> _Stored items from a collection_
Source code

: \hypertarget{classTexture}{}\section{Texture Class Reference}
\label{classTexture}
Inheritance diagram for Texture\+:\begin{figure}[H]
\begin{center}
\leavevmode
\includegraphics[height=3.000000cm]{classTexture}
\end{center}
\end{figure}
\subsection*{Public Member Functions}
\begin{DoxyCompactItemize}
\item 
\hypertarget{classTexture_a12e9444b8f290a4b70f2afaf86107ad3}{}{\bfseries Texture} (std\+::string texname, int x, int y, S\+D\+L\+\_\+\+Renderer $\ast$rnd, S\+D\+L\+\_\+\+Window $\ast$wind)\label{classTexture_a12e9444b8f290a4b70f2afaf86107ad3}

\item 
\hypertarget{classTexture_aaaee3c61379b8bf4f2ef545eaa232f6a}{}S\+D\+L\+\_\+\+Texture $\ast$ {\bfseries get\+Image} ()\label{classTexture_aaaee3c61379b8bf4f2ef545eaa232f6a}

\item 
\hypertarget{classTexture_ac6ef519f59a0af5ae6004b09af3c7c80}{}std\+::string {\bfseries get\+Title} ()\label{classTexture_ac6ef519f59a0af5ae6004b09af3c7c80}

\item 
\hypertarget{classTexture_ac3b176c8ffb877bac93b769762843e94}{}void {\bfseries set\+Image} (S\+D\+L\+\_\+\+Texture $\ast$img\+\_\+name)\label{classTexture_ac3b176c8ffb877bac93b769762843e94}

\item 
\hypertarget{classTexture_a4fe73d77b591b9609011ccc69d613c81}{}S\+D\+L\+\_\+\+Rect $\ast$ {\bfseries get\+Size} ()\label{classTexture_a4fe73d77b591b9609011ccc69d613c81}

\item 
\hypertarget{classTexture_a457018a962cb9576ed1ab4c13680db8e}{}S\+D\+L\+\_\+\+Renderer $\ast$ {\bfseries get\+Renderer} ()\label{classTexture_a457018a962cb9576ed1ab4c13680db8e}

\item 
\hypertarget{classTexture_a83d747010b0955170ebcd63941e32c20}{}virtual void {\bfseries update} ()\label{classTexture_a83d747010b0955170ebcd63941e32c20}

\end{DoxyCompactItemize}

> _GOAL OF THE EXERCISE_
Give the entries again in full, exactly as they are written.

> _EXERCISE RESULT_
Source code

: \hypertarget{classTexture}{}\section{Texture Class Reference}
\label{classTexture}
Inheritance diagram for Texture\+:\begin{figure}[H]
\begin{center}
\leavevmode
\includegraphics[height=3.000000cm]{classTexture}
\end{center}
\end{figure}
\subsection*{Public Member Functions}
\begin{DoxyCompactItemize}
\item 
\hypertarget{classTexture_a12e9444b8f290a4b70f2afaf86107ad3}{}{\bfseries Texture} (std\+::string texname, int x, int y, S\+D\+L\+\_\+\+Renderer $\ast$rnd, S\+D\+L\+\_\+\+Window $\ast$wind)\label{classTexture_a12e9444b8f290a4b70f2afaf86107ad3}

\item 
\hypertarget{classTexture_aaaee3c61379b8bf4f2ef545eaa232f6a}{}S\+D\+L\+\_\+\+Texture $\ast$ {\bfseries get\+Image} ()\label{classTexture_aaaee3c61379b8bf4f2ef545eaa232f6a}

\item 
\hypertarget{classTexture_ac6ef519f59a0af5ae6004b09af3c7c80}{}std\+::string {\bfseries get\+Title} ()\label{classTexture_ac6ef519f59a0af5ae6004b09af3c7c80}

\item 
\hypertarget{classTexture_ac3b176c8ffb877bac93b769762843e94}{}void {\bfseries set\+Image} (S\+D\+L\+\_\+\+Texture $\ast$img\+\_\+name)\label{classTexture_ac3b176c8ffb877bac93b769762843e94}

\item 
\hypertarget{classTexture_a4fe73d77b591b9609011ccc69d613c81}{}S\+D\+L\+\_\+\+Rect $\ast$ {\bfseries get\+Size} ()\label{classTexture_a4fe73d77b591b9609011ccc69d613c81}

\item 
\hypertarget{classTexture_a457018a962cb9576ed1ab4c13680db8e}{}S\+D\+L\+\_\+\+Renderer $\ast$ {\bfseries get\+Renderer} ()\label{classTexture_a457018a962cb9576ed1ab4c13680db8e}

\item 
\hypertarget{classTexture_a83d747010b0955170ebcd63941e32c20}{}virtual void {\bfseries update} ()\label{classTexture_a83d747010b0955170ebcd63941e32c20}

\end{DoxyCompactItemize}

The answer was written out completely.